Exercise aim ::
In the listing, find every line that has the string "column" and copy it.

Information supplied ::
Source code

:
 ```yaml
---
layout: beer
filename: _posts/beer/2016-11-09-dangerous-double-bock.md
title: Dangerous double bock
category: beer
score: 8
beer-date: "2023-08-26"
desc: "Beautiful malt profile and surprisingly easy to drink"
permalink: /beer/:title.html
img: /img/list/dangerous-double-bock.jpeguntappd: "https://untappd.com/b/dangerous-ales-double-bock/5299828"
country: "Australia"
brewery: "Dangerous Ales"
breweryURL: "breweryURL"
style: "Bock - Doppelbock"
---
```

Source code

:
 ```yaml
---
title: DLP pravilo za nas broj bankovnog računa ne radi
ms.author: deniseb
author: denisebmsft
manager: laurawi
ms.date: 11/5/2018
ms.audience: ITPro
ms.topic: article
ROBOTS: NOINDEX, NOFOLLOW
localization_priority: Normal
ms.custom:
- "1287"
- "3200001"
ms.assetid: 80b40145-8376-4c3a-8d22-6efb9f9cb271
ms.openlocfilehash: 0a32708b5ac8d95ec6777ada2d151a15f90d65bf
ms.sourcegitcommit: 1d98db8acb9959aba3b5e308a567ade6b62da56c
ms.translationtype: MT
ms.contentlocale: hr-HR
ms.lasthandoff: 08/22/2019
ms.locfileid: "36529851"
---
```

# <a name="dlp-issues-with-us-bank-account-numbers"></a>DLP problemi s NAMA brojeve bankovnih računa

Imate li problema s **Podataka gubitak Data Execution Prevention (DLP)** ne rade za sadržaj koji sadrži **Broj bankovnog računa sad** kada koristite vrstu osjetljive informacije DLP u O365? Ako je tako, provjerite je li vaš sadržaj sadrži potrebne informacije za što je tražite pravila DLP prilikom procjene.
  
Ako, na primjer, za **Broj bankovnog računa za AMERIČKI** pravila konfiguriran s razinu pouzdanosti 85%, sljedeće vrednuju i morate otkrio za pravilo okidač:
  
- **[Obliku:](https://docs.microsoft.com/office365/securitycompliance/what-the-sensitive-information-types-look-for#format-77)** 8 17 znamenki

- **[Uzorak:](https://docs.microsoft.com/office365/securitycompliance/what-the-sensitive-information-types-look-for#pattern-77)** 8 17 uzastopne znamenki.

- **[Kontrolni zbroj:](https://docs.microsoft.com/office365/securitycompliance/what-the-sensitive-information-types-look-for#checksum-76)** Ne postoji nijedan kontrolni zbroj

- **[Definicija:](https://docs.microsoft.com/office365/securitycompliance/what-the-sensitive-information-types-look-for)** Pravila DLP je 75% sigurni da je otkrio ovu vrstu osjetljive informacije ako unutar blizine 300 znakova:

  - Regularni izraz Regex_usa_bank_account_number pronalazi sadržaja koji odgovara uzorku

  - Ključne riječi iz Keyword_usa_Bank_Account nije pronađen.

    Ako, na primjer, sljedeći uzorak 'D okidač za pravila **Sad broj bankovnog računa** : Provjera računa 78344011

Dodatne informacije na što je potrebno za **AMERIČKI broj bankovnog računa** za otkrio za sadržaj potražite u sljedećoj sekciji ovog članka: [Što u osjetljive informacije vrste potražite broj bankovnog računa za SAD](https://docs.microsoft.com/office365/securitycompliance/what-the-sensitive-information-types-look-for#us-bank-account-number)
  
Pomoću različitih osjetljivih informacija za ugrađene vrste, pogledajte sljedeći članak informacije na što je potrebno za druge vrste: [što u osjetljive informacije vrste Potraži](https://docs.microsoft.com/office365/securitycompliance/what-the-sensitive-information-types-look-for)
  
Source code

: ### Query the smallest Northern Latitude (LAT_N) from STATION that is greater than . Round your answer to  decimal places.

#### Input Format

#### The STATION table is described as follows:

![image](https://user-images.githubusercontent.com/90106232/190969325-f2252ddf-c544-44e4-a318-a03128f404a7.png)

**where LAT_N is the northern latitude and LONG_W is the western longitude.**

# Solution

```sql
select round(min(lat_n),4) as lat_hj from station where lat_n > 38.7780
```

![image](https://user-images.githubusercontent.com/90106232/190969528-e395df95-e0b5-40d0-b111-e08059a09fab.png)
* * *
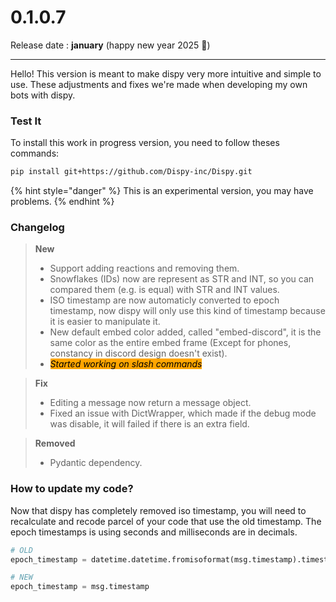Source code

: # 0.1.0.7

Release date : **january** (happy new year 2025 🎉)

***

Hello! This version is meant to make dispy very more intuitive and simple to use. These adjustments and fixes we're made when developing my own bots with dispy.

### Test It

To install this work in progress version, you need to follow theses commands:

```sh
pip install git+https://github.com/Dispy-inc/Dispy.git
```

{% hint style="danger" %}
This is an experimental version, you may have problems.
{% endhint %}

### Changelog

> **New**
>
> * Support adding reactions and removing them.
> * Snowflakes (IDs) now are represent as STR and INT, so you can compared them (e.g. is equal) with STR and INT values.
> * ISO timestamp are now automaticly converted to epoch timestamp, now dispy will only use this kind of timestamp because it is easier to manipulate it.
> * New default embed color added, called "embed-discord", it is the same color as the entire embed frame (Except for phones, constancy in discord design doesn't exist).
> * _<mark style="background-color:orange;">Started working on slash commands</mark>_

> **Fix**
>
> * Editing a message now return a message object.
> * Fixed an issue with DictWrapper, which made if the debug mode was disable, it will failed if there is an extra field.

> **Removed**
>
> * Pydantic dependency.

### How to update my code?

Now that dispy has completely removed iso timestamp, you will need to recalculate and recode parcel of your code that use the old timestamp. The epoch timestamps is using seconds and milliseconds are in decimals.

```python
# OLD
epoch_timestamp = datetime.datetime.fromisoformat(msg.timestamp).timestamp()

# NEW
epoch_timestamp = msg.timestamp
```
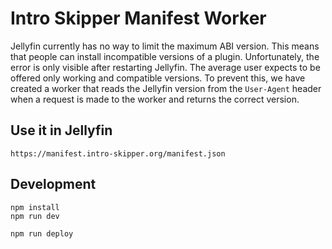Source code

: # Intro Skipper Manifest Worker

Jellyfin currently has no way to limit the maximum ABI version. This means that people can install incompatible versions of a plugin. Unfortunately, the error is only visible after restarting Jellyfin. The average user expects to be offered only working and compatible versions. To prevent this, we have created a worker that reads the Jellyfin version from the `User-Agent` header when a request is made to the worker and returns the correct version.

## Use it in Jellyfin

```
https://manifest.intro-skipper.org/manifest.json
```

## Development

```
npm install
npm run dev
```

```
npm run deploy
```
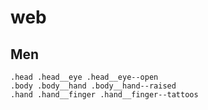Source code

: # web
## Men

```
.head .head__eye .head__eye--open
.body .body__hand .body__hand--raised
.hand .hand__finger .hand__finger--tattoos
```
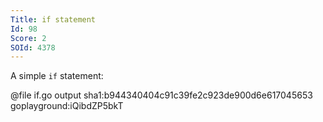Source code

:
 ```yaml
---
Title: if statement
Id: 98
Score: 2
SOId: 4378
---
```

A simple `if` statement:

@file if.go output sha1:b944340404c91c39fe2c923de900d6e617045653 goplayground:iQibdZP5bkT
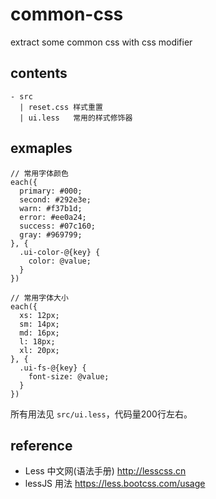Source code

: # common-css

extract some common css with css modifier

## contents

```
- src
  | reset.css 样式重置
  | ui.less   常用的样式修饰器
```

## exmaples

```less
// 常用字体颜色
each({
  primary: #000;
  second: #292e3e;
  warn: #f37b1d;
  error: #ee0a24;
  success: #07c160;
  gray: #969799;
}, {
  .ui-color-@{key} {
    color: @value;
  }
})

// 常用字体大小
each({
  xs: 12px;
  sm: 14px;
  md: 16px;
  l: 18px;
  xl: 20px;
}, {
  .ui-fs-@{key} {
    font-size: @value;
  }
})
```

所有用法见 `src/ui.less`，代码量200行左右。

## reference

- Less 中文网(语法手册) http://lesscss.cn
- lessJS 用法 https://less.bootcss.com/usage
--
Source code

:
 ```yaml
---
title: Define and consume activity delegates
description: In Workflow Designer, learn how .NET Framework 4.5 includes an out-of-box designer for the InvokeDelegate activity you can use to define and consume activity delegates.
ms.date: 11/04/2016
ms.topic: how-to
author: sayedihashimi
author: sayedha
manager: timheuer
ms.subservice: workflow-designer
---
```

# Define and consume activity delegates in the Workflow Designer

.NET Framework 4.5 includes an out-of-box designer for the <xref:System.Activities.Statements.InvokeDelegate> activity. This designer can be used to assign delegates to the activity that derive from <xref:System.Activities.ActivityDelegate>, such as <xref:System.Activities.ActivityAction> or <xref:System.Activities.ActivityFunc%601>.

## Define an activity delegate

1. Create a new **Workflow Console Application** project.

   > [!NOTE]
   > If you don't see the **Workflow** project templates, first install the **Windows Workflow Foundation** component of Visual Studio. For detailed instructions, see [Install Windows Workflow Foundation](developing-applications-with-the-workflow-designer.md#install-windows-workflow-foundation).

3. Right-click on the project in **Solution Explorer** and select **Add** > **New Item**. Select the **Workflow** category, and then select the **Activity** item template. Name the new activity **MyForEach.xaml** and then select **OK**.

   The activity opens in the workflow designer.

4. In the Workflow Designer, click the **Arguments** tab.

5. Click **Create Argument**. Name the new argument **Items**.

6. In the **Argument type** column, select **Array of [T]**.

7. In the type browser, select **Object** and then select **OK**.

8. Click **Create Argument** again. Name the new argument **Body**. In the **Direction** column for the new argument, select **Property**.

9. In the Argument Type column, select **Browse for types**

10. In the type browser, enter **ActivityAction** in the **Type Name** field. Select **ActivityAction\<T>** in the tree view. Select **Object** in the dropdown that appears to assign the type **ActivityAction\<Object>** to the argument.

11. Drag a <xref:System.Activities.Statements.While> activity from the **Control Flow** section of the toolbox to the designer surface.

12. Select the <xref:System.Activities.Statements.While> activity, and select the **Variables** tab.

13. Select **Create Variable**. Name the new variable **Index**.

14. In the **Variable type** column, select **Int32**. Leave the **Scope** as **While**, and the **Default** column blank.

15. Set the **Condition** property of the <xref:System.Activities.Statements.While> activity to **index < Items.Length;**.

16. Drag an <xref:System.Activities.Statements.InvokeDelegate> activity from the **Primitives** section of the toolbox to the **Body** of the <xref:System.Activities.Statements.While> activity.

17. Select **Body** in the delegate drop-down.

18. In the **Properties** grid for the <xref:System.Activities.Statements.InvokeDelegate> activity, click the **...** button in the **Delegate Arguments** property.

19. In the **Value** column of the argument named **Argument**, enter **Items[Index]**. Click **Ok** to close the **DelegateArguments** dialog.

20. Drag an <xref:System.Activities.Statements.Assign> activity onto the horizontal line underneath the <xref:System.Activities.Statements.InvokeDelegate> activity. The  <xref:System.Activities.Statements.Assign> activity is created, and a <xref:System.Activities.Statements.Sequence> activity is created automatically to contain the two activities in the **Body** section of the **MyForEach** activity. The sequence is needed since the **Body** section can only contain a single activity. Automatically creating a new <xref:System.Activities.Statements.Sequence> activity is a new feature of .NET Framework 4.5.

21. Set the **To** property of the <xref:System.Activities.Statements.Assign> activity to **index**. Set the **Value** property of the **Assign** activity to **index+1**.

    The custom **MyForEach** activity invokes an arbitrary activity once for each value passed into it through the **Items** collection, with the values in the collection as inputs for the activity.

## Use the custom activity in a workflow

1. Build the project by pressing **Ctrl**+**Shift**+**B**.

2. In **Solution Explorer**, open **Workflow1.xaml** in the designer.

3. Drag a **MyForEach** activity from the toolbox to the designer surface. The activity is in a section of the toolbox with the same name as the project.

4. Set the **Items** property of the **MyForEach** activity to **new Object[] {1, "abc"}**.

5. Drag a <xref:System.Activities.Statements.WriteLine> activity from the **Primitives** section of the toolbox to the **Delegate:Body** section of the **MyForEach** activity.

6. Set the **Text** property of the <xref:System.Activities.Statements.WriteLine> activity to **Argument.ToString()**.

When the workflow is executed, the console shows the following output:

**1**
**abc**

Output below ::
6. In the **Argument type** column, select **Array of [T]**.
8. Click **Create Argument** again. Name the new argument **Body**. In the **Direction** column for the new argument, select **Property**.
9. In the Argument Type column, select **Browse for types**
14. In the **Variable type** column, select **Int32**. Leave the **Scope** as **While**, and the **Default** column blank.
19. In the **Value** column of the argument named **Argument**, enter **Items[Index]**. Click **Ok** to close the **DelegateArguments** dialog.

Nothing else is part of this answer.